Print each line exactly, beginning with the one where "against GCB 1.5.6." appears and ending at the last line below.

# Exercise material:
-- Opening Marker --
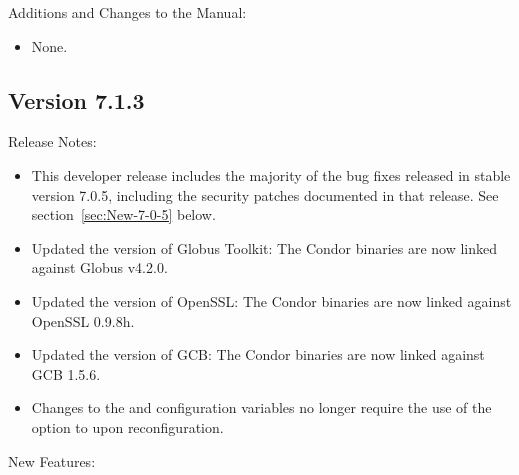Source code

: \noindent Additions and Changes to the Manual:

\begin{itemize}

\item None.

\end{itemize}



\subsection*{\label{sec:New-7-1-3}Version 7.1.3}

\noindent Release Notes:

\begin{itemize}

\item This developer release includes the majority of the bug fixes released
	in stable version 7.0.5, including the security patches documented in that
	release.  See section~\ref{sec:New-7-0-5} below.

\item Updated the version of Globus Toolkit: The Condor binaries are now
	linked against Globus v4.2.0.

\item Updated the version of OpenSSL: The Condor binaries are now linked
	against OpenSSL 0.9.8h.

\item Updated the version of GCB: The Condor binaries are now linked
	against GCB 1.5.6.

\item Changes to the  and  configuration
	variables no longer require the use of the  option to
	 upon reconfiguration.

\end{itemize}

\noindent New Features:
-- Closing Marker --
# Solution for this exercise:
	against GCB 1.5.6.

\item Changes to the  and  configuration
	variables no longer require the use of the  option to
	 upon reconfiguration.

\end{itemize}

\noindent New Features:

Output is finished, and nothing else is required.